Unfortunately, threats have greatly multiplied over the past five years and require immediate legislative action to enhance security protections.

Among the recommendations approved by the Judicial Conference is to seek legislation to enhance the protection of judges’ personally identifiable information (PII), particularly on the internet.

Another recommendation is to seek legislation to eliminate the sunset provision in 5 U.S.C. app. § 105(b)(3)(E), which grants the Judicial Conference authority to redact financial disclosure reports.

Other recommendations are for additional appropriations – for the upgrade, installation, and continued sustainment of the Home Intrusion Detection Systems program; for additional deputy U.S. Marshals; and for the Federal Protective Service (FPS) to fund the required upgrades for courthouse security camera systems.

A final recommendation is to support the development of a resource to monitor the public availability of judges’ PII, inform judges of security vulnerabilities created by this information, and where necessary, advise the appropriate law enforcement of an inappropriate communication.

James C. Duff
Secretary

Enclosures

cc:
Honorable Dianne Feinstein
Honorable Cory Booker
Honorable Bob Menendez

The judiciary supports the protection of and prevention of unauthorized release of personally identifiable information of federal judicial officers and their immediate families (“Judges’ Personally Identifiable Information” or “JPII”), particularly such information that is available and distributed through the internet. “Immediate family” includes a judicial officer’s spouse, child, parent, or any blood relative of the judicial officer or the judicial officer’s spouse who lives in the same residence as the judicial officer.

The goal of this legislation is to ensure that federal judicial officers are able to administer justice fairly without fear of personal reprisal from individuals affected by decisions made in the course of carrying out their professional duties.

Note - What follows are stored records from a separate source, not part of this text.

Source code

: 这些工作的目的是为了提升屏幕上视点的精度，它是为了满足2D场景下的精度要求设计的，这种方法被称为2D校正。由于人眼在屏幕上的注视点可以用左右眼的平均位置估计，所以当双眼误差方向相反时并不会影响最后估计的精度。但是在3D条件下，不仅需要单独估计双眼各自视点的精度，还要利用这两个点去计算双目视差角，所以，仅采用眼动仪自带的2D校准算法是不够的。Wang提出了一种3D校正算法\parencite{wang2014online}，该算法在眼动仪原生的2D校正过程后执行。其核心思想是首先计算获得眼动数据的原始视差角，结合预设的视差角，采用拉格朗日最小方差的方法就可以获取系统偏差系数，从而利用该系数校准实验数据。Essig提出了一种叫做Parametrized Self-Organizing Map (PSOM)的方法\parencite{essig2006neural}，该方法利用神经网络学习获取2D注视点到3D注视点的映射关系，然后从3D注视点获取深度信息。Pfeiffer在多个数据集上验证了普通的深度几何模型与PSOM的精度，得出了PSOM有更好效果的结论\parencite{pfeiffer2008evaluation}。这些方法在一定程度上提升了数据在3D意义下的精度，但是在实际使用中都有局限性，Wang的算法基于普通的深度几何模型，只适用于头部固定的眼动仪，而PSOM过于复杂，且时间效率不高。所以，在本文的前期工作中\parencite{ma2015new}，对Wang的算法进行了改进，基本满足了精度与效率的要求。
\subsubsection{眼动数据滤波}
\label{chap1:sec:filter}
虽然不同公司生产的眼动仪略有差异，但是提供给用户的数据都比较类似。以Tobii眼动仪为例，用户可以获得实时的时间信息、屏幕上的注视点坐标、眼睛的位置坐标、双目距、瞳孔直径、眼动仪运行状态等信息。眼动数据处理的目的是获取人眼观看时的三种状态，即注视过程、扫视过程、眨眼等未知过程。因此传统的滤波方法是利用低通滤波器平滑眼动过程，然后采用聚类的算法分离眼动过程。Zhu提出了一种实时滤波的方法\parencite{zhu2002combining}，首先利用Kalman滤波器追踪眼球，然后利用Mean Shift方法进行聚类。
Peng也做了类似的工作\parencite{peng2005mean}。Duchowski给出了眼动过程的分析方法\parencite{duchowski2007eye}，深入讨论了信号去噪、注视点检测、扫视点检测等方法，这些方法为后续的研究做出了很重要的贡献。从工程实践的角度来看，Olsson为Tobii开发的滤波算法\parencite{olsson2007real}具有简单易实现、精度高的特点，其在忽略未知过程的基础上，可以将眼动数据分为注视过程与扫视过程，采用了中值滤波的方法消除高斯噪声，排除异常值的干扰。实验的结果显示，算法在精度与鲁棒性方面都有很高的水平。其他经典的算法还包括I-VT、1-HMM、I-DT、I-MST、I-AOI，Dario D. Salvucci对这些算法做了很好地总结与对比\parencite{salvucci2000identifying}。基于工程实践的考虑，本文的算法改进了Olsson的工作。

The purposes of the legislation are to remove and/or limit access to JPII from publicly displayed records, as well as to prohibit any person, business, association, or agency from posting, displaying, selling, sharing, transferring, or trading JPII with others. Federal privacy legislation shall not be construed to impair free access to decisions and opinions expressed by judicial officers in the course of carrying out their public duties.
The judiciary recommends enactment of federal legislation that incorporates the following:

1. PROTECTION OF FEDERAL JUDICIAL OFFICERS including the Chief Justice of the United States; the Associate Justices of the Supreme Court of the United States; judges of the United States courts of appeals; district judges and magistrate judges of the United States district courts, including the district courts in Guam, the Northern Mariana Islands, and the Virgin Islands; judges of the Court of Appeals for the Federal Circuit, Court of International Trade, United States Bankruptcy courts, United States Court of Federal Claims, and any court created by Act of Congress, the judges of which are entitled to hold office during good behavior. The legislation shall extend to any individual identified above, whether in active, senior, recalled, or retired status, as well as any individual whose nomination to a position listed above has been transmitted by the President of the United States to the United States Senate and whose nomination remains pending before the United States Senate.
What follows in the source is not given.